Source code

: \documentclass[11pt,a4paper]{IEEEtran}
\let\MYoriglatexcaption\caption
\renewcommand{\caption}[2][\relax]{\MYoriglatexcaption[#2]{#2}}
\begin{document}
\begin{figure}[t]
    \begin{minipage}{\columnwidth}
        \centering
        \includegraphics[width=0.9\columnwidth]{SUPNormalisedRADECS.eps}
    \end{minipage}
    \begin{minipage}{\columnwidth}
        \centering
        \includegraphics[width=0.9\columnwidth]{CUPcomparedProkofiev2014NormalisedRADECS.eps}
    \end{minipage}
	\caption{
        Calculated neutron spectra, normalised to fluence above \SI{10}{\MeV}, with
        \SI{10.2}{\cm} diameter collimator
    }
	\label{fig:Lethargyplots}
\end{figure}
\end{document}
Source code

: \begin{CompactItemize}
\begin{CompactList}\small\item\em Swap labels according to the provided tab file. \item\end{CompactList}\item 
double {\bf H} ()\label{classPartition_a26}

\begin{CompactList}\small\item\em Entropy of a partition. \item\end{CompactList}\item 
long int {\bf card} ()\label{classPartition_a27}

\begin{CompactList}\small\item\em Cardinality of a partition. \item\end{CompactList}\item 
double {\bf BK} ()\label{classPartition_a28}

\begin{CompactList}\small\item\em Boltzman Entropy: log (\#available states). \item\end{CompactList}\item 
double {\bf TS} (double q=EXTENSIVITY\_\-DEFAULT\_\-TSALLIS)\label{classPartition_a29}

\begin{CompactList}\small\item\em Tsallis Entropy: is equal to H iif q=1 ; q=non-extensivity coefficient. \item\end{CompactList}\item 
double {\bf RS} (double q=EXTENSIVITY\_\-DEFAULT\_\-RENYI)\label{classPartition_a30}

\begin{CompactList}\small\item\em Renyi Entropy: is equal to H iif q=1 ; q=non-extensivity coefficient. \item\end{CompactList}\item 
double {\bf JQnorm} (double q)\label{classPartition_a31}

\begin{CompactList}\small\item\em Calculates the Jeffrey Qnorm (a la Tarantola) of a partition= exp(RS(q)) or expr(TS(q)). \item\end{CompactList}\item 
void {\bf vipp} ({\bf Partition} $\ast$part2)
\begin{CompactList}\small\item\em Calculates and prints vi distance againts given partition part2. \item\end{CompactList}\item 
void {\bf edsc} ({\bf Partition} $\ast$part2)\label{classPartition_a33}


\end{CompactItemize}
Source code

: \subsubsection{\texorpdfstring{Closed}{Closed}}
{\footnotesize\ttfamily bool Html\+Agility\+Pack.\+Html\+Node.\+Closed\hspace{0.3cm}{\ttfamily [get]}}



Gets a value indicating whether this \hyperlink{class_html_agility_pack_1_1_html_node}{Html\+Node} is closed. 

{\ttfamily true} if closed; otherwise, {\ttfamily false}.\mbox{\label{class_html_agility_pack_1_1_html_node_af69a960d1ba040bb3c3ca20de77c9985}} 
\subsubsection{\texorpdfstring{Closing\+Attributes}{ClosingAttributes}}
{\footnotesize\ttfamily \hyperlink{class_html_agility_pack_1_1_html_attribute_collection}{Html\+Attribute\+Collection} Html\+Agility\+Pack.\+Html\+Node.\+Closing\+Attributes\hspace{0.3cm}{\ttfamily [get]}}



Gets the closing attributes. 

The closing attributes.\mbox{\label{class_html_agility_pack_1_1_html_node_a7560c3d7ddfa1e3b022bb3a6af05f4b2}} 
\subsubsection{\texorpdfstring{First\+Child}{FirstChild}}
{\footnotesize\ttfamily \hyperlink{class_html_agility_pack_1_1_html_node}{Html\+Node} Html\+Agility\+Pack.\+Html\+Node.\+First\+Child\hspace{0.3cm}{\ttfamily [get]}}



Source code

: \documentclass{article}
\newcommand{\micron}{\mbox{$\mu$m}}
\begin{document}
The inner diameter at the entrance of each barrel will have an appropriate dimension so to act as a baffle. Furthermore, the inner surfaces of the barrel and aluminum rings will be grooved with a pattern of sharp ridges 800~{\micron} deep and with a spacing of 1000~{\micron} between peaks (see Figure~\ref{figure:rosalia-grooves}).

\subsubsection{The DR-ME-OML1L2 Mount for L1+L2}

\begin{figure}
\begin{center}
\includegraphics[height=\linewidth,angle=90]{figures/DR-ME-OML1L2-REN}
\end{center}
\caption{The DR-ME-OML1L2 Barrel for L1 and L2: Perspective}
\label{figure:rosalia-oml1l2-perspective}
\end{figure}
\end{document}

# # # # #

**WHAT IS NEEDED**:
Gather every line from the entries above where the word "documentclass" appears, and copy them.

**SOLUTION TO THIS TASK**:
: \documentclass[11pt,a4paper]{IEEEtran}
: \documentclass{article}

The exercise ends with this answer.